NAA報告 「需要50万回」はデマ 狙いは成田の軍事転用

週刊『三里塚』02頁(0942号02面03)(2016/04/25)


NAA報告
 「需要50万回」はデマ
 狙いは成田の軍事転用

(図 国交省、NAAによるご都合主義丸出し、右肩上がりの「首都圏の航空需要予測」)

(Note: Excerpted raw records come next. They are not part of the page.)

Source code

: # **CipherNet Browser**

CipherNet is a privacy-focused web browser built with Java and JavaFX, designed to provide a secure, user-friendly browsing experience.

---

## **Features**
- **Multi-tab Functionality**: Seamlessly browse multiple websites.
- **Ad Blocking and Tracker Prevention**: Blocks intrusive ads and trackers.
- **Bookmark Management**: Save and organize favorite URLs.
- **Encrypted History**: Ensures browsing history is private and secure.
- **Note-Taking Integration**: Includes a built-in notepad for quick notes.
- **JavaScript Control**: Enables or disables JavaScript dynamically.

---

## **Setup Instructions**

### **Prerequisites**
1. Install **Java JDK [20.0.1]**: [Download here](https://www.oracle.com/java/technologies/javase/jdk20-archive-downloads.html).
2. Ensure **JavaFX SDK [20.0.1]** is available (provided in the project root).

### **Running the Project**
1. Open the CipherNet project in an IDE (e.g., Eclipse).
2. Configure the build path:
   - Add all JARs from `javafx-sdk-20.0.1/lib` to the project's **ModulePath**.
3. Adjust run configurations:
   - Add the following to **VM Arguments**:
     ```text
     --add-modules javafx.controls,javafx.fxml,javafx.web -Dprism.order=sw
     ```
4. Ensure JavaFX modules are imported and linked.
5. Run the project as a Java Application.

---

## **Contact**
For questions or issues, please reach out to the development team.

 3月29日に開かれた「成田空港に関する4者協議会」に対して、NAAが「成田空港の更なる機能強化についての調査報告(その2)」なるものを出した。その目的はデタラメな「航空需要予測」なるものを前提に、「成田の需要が50万回に達する」。だから「第3滑走路など空港機能の強化が必要だ」と強弁するための数字の操作である。
 同報告は冒頭で次のように書く。「2030年代初頭から2040年代後半には年間50万回に達する」とし、その根拠として、2014年6月に出された「首都圏空港機能強化について」(国交省小委員会)なる報告書の「試算」と同じものを示す。そこではGDP成長率を「上位ケース」「中位ケース」「下位ケース」に分け、それぞれの「航空需要」を示している。
 「上位」はGDP成長率が2・2〜3㌫、「中位」は同1・7〜2・0㌫、「下位」は同0・7㌫〜1・0㌫の場合だ。その結果、「上位」の場合には2032年に50万回に達するとし、「下位」の場合には2048年に50万回になるとする。
 ここにはいくつものウソがある。まず何よりも「右肩上がりのGDP増加予測」である。日本経済研究センターによる今年のGDP予測は現在段階で、0・8㌫だ。さらに、4月12日にIMFが発表した2017年の日本のGDP予想はマイナス0・1㌫だ。上記予想の前提である最悪の場合=「下位ケース」の想定すらはるかに下回る「想定外」の事態に陥るのだ。「50万回予想」の前提がいかに「希望的数値」「勝手に作られた数字のウソ」であるかが、事実によって示されている。
 第二のウソは、首都圏での航空需要の「増加」を羽田はまったく増やさず、成田だけでまかなう、としているごまかしだ。NAA報告は最初から「成田=50万回」だけを強調しているが、国交省が「需要増加」の対象は首都圏全体、つまり成田、羽田あわせてということだ。そして同予測では94万回化まで増えるとしている。
 両者合わせた現在の発着枠は75万回。だから19万回増やさなければならないという計算だが、現在44万回である羽田はまったく増やさず、成田だけでこの19万回を増やそうというのが「50万回化の根拠」だ。ここでもご都合主義満開の試算を示している。
 そもそも前記の国交省報告「首都圏空港機能の強化について」は成田と羽田の両者で空港機能を拡大するという内容だ。羽田については都心上空の飛行ルート導入、「5本目の滑走路」の検討が行われ、関係住民の反対運動が広がっている。
 NAA報告が一方で悲鳴のように強調しているのは、「このままでは成田は衰退する」という現実だ。正直に次のように記載する。「アジアの主要空港では、アジア市場の獲得にいち早く取り込んでおり、成田空港は熾烈な競争に既に巻き込まれている」「また、国内においても、空港間競争が激化している」と。
 つまり、「50万回化」とは、増大する需要に対応するという意味ではなく、「50万回化」を可能する施設を先に作り、空港間競争に割って入り、むりやり需要を作って、空港利権と一体の成田の延命を図ろうという私利私欲のあらわれだ。

朝鮮情勢が緊迫

 このような数字合わせの需要予測を打ち出してまでも造ろうとしている第3滑走路建設計画のもう一つ狙いは何か。
 朝鮮有事にむけた成田の軍事空港化だ。朝鮮侵略戦争は超切迫情勢だ。米韓軍は、作戦計画「5015」に基づくこれまでで最大規模の軍事演習を強行している。
 かつての1993年5月の北朝鮮NPT脱退での朝鮮戦争危機は、米帝クリントンによる開戦決断の寸前まで行った。それを強行できなかった大きな理由は、日本の安保体制の脆弱性、すなわち米本土から飛来する50万規模の兵員を成田空港を中心に受け入れる空輸体制の不備であった。
 安倍の戦争法は、これを「解消」しようとするものだ。戦争のための第3滑走路策動阻止へ。